А я, выходит, подоспел к разбитому корыту.
Впрочем, всё еще можно поправить, было бы желание.
Ладно, теперь к персоналиям.
Брежнев.
Леонид Ильич ходом нашей истории, и существовавшими политическими механизмами был поставлен на должность, для которой не был годен, вынужден был играть роль, которая была ему не по силам, — роль лидера Сверхдержавы, притом в очень сложное и ответственное время.
Тем не менее, до болезни Брежнев был лучше других.
Для его политического веса было весьма важно то, что он с начала и до конца прошел Войну. Затем получил опыт партийной работы в трех союзных республиках. За его спиной было руководство военно-промышленной комиссией при Президиуме ЦК КПСС. В следствие чего он был причастен к начальным успехам советской космонавтики, дальнейшем развитии атомного оружия, создании водородной бомбы и общей модернизации вооружений. Наконец, он был председателем Президиума Верховного Совета СССР, то есть занимал второй по значимости пост в государстве.

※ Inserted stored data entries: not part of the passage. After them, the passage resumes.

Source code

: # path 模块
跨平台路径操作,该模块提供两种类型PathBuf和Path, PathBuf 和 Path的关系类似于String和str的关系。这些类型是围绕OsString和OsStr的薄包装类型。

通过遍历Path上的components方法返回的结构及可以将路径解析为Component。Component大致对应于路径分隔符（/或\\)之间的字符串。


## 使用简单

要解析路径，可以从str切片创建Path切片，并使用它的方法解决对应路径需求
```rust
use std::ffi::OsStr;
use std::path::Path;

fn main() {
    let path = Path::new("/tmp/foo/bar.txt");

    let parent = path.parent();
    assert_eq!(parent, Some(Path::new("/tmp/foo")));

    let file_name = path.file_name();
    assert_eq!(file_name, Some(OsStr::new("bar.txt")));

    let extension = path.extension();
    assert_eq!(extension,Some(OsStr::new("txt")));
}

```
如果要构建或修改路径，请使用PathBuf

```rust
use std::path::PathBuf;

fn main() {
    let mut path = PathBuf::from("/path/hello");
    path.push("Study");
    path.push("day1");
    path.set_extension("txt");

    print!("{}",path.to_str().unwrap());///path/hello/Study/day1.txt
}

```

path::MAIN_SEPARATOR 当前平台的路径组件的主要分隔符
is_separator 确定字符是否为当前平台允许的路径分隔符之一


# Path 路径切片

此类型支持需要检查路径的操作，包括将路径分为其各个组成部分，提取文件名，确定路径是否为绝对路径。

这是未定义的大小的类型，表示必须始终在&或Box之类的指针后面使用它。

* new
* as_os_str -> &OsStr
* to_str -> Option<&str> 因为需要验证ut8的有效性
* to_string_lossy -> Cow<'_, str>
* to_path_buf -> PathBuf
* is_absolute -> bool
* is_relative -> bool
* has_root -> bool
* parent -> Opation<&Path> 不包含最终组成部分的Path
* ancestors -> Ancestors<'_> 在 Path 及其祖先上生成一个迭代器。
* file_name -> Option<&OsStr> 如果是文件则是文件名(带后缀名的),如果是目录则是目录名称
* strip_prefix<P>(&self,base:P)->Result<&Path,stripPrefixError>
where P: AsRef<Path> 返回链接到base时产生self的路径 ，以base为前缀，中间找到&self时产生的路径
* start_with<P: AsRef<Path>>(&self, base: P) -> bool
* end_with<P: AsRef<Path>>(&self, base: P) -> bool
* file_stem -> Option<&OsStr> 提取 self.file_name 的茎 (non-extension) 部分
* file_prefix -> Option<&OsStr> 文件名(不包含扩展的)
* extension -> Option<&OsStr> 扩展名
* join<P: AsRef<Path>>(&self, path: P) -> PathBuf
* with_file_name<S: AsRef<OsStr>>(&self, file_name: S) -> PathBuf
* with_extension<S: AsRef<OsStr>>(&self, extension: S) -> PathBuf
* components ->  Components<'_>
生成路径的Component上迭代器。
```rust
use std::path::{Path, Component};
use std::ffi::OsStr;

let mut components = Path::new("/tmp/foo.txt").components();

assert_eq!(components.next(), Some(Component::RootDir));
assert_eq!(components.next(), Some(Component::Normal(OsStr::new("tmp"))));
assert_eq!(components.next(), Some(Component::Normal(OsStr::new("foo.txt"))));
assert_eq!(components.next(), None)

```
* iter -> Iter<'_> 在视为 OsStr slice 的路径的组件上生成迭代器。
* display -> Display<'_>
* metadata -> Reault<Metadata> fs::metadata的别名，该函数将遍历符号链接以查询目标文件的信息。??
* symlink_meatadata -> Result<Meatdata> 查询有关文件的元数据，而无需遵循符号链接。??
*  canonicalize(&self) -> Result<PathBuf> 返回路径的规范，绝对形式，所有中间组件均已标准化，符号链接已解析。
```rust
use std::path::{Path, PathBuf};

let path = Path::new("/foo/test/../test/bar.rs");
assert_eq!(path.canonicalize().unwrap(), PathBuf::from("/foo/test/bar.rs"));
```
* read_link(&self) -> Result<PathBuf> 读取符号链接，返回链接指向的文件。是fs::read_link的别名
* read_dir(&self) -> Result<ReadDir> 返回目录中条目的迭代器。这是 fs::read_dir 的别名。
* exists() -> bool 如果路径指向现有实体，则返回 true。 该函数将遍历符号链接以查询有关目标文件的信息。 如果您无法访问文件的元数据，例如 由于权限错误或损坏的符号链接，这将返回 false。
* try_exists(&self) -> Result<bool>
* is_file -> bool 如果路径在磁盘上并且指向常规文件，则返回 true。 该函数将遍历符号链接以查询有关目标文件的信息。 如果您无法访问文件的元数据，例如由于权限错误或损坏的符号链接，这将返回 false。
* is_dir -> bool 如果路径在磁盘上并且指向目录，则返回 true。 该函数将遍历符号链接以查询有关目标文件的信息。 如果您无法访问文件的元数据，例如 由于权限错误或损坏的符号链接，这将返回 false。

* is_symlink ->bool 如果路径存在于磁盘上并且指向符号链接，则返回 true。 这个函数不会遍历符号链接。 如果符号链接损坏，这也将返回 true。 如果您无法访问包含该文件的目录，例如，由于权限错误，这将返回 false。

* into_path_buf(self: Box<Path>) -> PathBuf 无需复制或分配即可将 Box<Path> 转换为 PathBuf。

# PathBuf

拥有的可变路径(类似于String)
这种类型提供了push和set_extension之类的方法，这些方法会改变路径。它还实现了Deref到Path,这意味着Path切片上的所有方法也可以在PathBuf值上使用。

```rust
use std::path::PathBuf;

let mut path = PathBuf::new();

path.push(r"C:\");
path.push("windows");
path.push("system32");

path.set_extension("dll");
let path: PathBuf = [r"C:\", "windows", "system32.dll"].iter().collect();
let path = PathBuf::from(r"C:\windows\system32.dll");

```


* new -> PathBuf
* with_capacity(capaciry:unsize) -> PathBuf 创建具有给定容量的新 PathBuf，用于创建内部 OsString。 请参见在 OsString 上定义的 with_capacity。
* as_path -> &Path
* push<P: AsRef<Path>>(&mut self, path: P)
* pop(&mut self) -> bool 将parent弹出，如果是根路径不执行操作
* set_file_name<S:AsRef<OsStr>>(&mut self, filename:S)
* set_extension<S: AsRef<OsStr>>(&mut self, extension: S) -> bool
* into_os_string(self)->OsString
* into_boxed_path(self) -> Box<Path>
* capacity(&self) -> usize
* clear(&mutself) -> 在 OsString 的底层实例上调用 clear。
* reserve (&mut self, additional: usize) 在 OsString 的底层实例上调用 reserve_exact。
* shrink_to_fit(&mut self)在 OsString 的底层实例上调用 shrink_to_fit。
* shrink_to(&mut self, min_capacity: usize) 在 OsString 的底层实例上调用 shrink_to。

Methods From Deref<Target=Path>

Конкурировать с Брежневым не могли ни Суслов, ни Подгорный. Суслов к тому же достаточно хорошо осознавал свой потолок второго человека в Партии и выше забираться не стремился.
Леонид Ильич был особенно искушен в аппаратной борьбе — сумел, пусть медленно, зато без репрессий, и даже без публичного словесного уничтожения оппонентов, вытеснить из руководства всех своих соперников и недоброжелателей, обеспечив полное послушание и покорность.
К началу семидесятых Брежнев уже «обжил Олимп» и построил систему, которая его устраивала. Ввел в секретари ЦК своих людей. Кроме того, все силовые посты государства: министр обороны, генпрокурор, министр МВД и председатель КГБ, были заняты теми, кто устраивал Леонида Ильича на сто процентов.
Шелепин к этому времени был уже сломлен и потерял волю к борьбе, а Андропов, напротив, пока не являлся самостоятельной фигурой. По этой причине, ни тот ни другой меня не интересуют. Остальные члены Политбюро тем более. После неудачной попытки сместить генсека, Полянский и Мазуров потеряли всякое влияние. Они еще долго ходили на заседания Политбюро, но жизнь уже текла мимо них. «Нацмены»: Рашидов, Кунаев и Щербицкий — брежневские подпевалы. Все остальные глубоко вторичны, за исключением Федора Кулакова. На него, как говорили, возлагались большие надежды, но он их не оправдал и, как известно, плохо кончил. Или его кончили.
Остается Косыгин.
Последняя влиятельная фигура. Его интерес направлен прежде всего на поиски возможных научных путей в решении экономических проблем.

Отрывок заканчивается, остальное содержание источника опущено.